WHAT YOU HAVE TO DO —
Quote the entries below from the line with "Typefaces assume you’re" through the line with "You will need", both ends included, and only those lines.

EXERCISE MATERIAL —
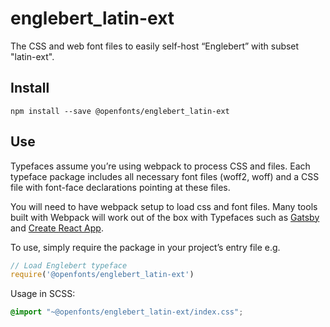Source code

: 
# englebert_latin-ext

The CSS and web font files to easily self-host “Englebert” with subset "latin-ext".

## Install

`npm install --save @openfonts/englebert_latin-ext`

## Use

Typefaces assume you’re using webpack to process CSS and files. Each typeface
package includes all necessary font files (woff2, woff) and a CSS file with
font-face declarations pointing at these files.

You will need to have webpack setup to load css and font files. Many tools built
with Webpack will work out of the box with Typefaces such as [Gatsby](https://github.com/gatsbyjs/gatsby)
and [Create React App](https://github.com/facebookincubator/create-react-app).

To use, simply require the package in your project’s entry file e.g.

```javascript
// Load Englebert typeface
require('@openfonts/englebert_latin-ext')
```

Usage in SCSS:
```scss
@import "~@openfonts/englebert_latin-ext/index.css";
```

RESULT OF THE TASK —
Typefaces assume you’re using webpack to process CSS and files. Each typeface
package includes all necessary font files (woff2, woff) and a CSS file with
font-face declarations pointing at these files.

You will need to have webpack setup to load css and font files. Many tools built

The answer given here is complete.